Study question: Can biologically active vitamin D3 [1,25(OH)₂D3] regulate the expression and activity of matrix metalloproteinases (MMPs) in human uterine fibroid cells?

Summary answer: 1,25(OH)₂D3 effectively reduced the expression and activities of MMP-2 and MMP-9 in cultured human uterine fibroid cells.

What is known already: Uterine fibroids (leiomyoma) express higher levels of MMP activity than adjacent normal myometrium, and this is associated with uterine fibroid pathogenesis. However, it is unknown whether 1,25(OH)₂D3 can regulate the expression and activities of MMPs in human uterine fibroid cells.

Study design, size, duration: Surgically removed fresh fibroid tissue was used to generate primary uterine fibroid cells.
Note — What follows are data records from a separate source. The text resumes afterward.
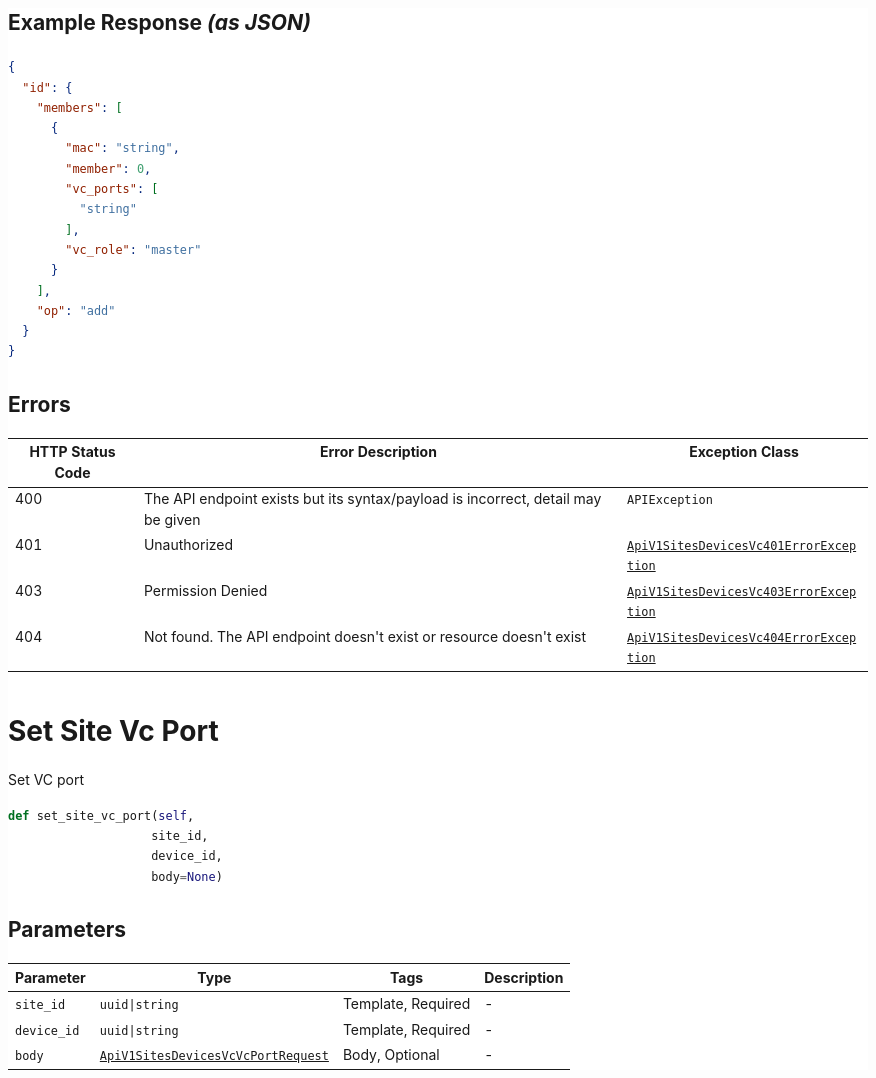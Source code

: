 ## Example Response *(as JSON)*

```json
{
  "id": {
    "members": [
      {
        "mac": "string",
        "member": 0,
        "vc_ports": [
          "string"
        ],
        "vc_role": "master"
      }
    ],
    "op": "add"
  }
}
```

## Errors

| HTTP Status Code | Error Description | Exception Class |
|  --- | --- | --- |
| 400 | The API endpoint exists but its syntax/payload is incorrect, detail may be given | `APIException` |
| 401 | Unauthorized | [`ApiV1SitesDevicesVc401ErrorException`](../../doc/models/api-v1-sites-devices-vc-401-error-exception.md) |
| 403 | Permission Denied | [`ApiV1SitesDevicesVc403ErrorException`](../../doc/models/api-v1-sites-devices-vc-403-error-exception.md) |
| 404 | Not found. The API endpoint doesn't exist or resource doesn't exist | [`ApiV1SitesDevicesVc404ErrorException`](../../doc/models/api-v1-sites-devices-vc-404-error-exception.md) |


# Set Site Vc Port

Set VC port

```python
def set_site_vc_port(self,
                    site_id,
                    device_id,
                    body=None)
```

## Parameters

| Parameter | Type | Tags | Description |
|  --- | --- | --- | --- |
| `site_id` | `uuid\|string` | Template, Required | - |
| `device_id` | `uuid\|string` | Template, Required | - |
| `body` | [`ApiV1SitesDevicesVcVcPortRequest`](../../doc/models/api-v1-sites-devices-vc-vc-port-request.md) | Body, Optional | - |
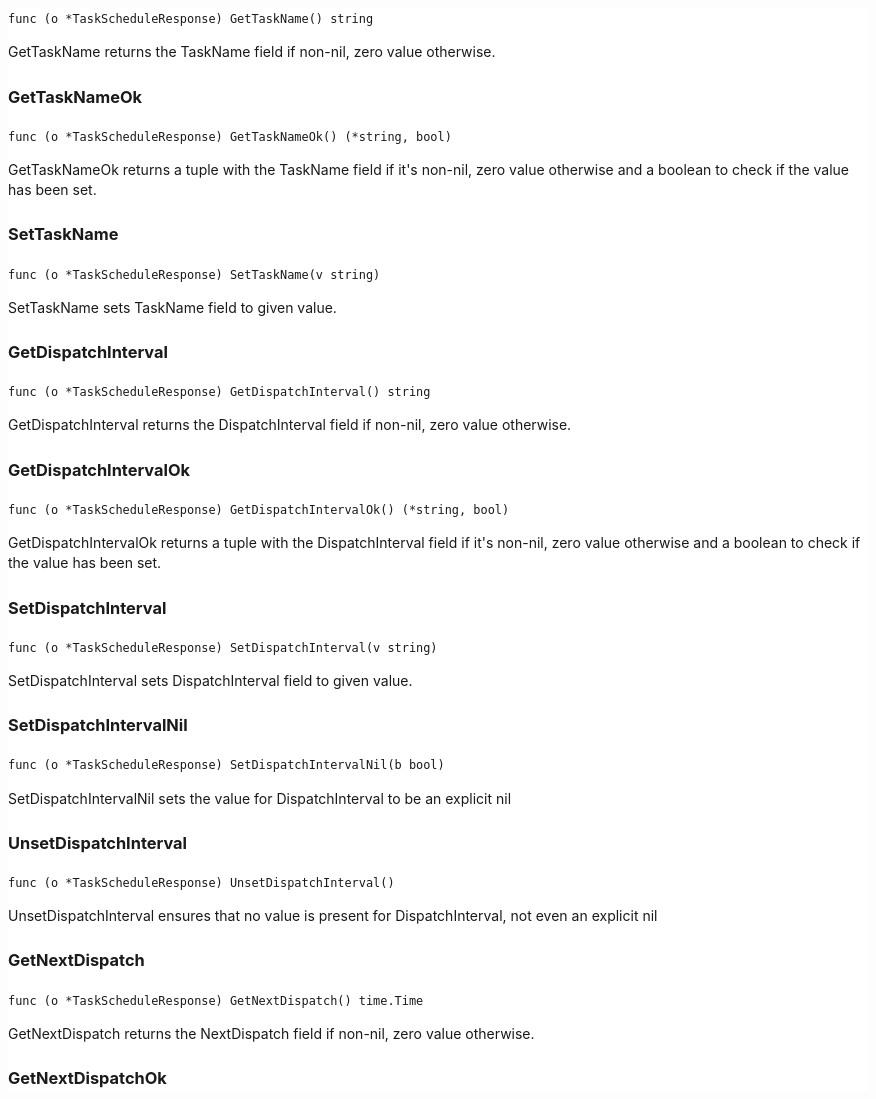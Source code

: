 `func (o *TaskScheduleResponse) GetTaskName() string`

GetTaskName returns the TaskName field if non-nil, zero value otherwise.

### GetTaskNameOk

`func (o *TaskScheduleResponse) GetTaskNameOk() (*string, bool)`

GetTaskNameOk returns a tuple with the TaskName field if it's non-nil, zero value otherwise
and a boolean to check if the value has been set.

### SetTaskName

`func (o *TaskScheduleResponse) SetTaskName(v string)`

SetTaskName sets TaskName field to given value.


### GetDispatchInterval

`func (o *TaskScheduleResponse) GetDispatchInterval() string`

GetDispatchInterval returns the DispatchInterval field if non-nil, zero value otherwise.

### GetDispatchIntervalOk

`func (o *TaskScheduleResponse) GetDispatchIntervalOk() (*string, bool)`

GetDispatchIntervalOk returns a tuple with the DispatchInterval field if it's non-nil, zero value otherwise
and a boolean to check if the value has been set.

### SetDispatchInterval

`func (o *TaskScheduleResponse) SetDispatchInterval(v string)`

SetDispatchInterval sets DispatchInterval field to given value.


### SetDispatchIntervalNil

`func (o *TaskScheduleResponse) SetDispatchIntervalNil(b bool)`

 SetDispatchIntervalNil sets the value for DispatchInterval to be an explicit nil

### UnsetDispatchInterval
`func (o *TaskScheduleResponse) UnsetDispatchInterval()`

UnsetDispatchInterval ensures that no value is present for DispatchInterval, not even an explicit nil
### GetNextDispatch

`func (o *TaskScheduleResponse) GetNextDispatch() time.Time`

GetNextDispatch returns the NextDispatch field if non-nil, zero value otherwise.

### GetNextDispatchOk
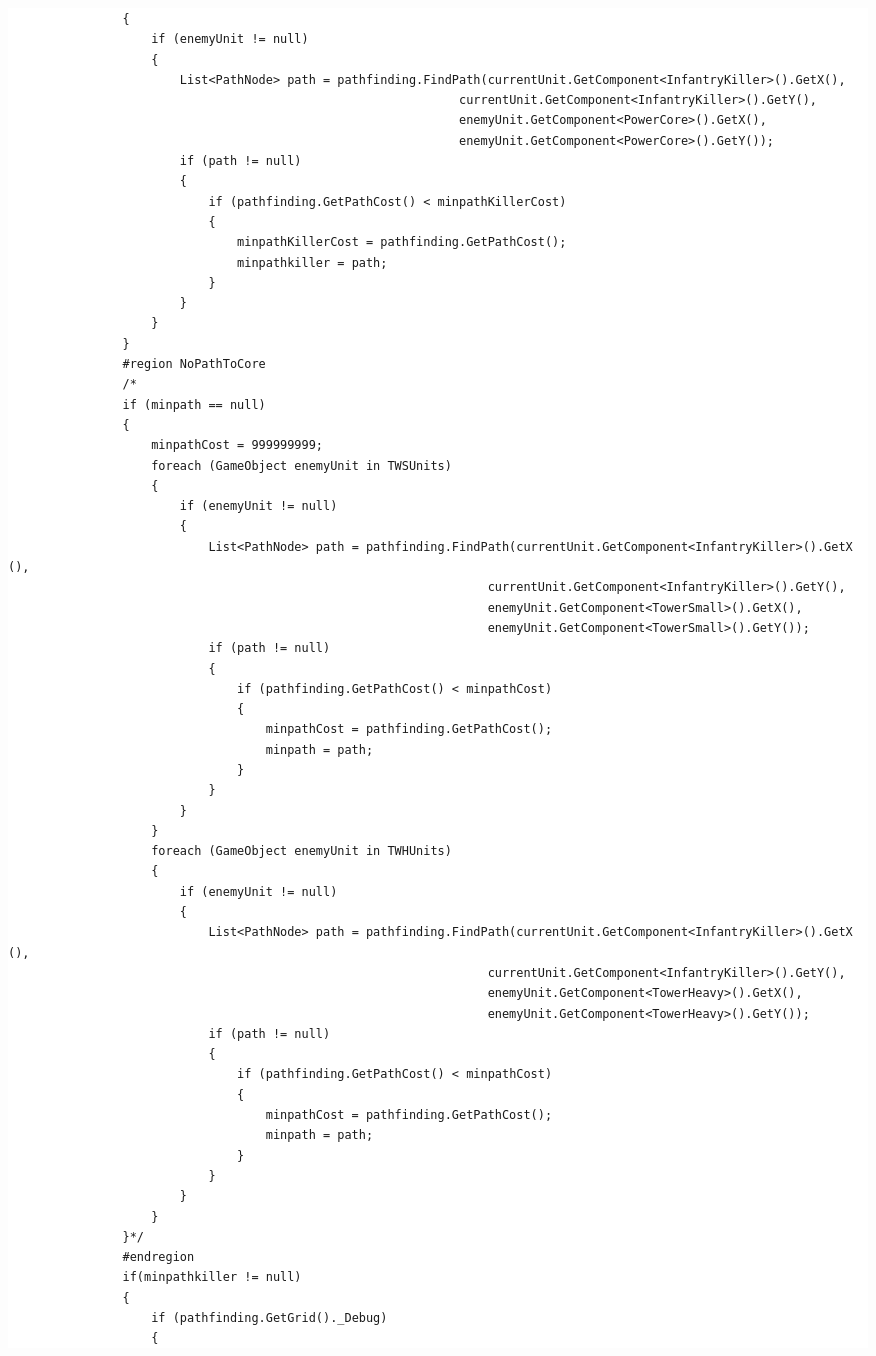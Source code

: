                     {
                        if (enemyUnit != null)
                        {
                            List<PathNode> path = pathfinding.FindPath(currentUnit.GetComponent<InfantryKiller>().GetX(),
                                                                   currentUnit.GetComponent<InfantryKiller>().GetY(),
                                                                   enemyUnit.GetComponent<PowerCore>().GetX(),
                                                                   enemyUnit.GetComponent<PowerCore>().GetY());
                            if (path != null)
                            {
                                if (pathfinding.GetPathCost() < minpathKillerCost)
                                {
                                    minpathKillerCost = pathfinding.GetPathCost();
                                    minpathkiller = path;
                                }
                            }
                        }
                    }
                    #region NoPathToCore
                    /*
                    if (minpath == null)
                    {
                        minpathCost = 999999999;
                        foreach (GameObject enemyUnit in TWSUnits)
                        {
                            if (enemyUnit != null)
                            {
                                List<PathNode> path = pathfinding.FindPath(currentUnit.GetComponent<InfantryKiller>().GetX(),
                                                                       currentUnit.GetComponent<InfantryKiller>().GetY(),
                                                                       enemyUnit.GetComponent<TowerSmall>().GetX(),
                                                                       enemyUnit.GetComponent<TowerSmall>().GetY());
                                if (path != null)
                                {
                                    if (pathfinding.GetPathCost() < minpathCost)
                                    {
                                        minpathCost = pathfinding.GetPathCost();
                                        minpath = path;
                                    }
                                }
                            }
                        }
                        foreach (GameObject enemyUnit in TWHUnits)
                        {
                            if (enemyUnit != null)
                            {
                                List<PathNode> path = pathfinding.FindPath(currentUnit.GetComponent<InfantryKiller>().GetX(),
                                                                       currentUnit.GetComponent<InfantryKiller>().GetY(),
                                                                       enemyUnit.GetComponent<TowerHeavy>().GetX(),
                                                                       enemyUnit.GetComponent<TowerHeavy>().GetY());
                                if (path != null)
                                {
                                    if (pathfinding.GetPathCost() < minpathCost)
                                    {
                                        minpathCost = pathfinding.GetPathCost();
                                        minpath = path;
                                    }
                                }
                            }
                        }
                    }*/
                    #endregion
                    if(minpathkiller != null)
                    {
                        if (pathfinding.GetGrid()._Debug)
                        {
Participants/materials, setting, methods: An immortalized human uterine fibroid cell line (HuLM) and/or primary human uterine fibroid cells isolated from fresh fibroid tissue were used to examine the expression of several MMPs, tissue inhibitors of metalloproteinases (TIMP) 1 and 2 and the activities of MMP-2 and MMP-9 after 1,25(OH)₂D3 treatment. Real-time PCR and western blots analyses were used to measure mRNA and protein expression of MMPs, respectively. Supernatant cell culture media were analyzed for MMP-2 and MMP-9 activities using a gelatin zymography assay.

Main results and the role of chance: 1-1000 nM 1,25(OH)₂D3 significantly reduced mRNA levels of MMP-2 and MMP-9 in HuLM cells in a concentration-dependent manner (P < 0.5 to P < 0.001). The mRNA levels of MMP-1, MMP-3, MMP-13 and MMP-14 in HuLM cells were also reduced by 1,25(OH)₂D3. 1,25(OH)₂D3 significantly reduced MMP-2 and MMP-9 protein levels in a concentration-dependent manner in both HuLM and primary uterine fibroid cells (P < 0.05 to P < 0.001). Moreover, 1,25(OH)₂D3 increased the mRNA levels of vitamin D receptor (VDR) and TIMP-2 in a concentration-dependent manner in HuLM cells (P < 0.05 to P < 0.01). 1,25(OH)₂D3 also significantly increased protein levels of VDR and TIMP-2 in all cell types tested (P < 0.05 to P < 0.001). Gelatin zymography revealed that pro-MMP-2, active MMP-2 and pro-MMP-9 were down-regulated by 1,25(OH)₂D3 in a concentration-dependent manner; however, the active MMP-9 was undetectable.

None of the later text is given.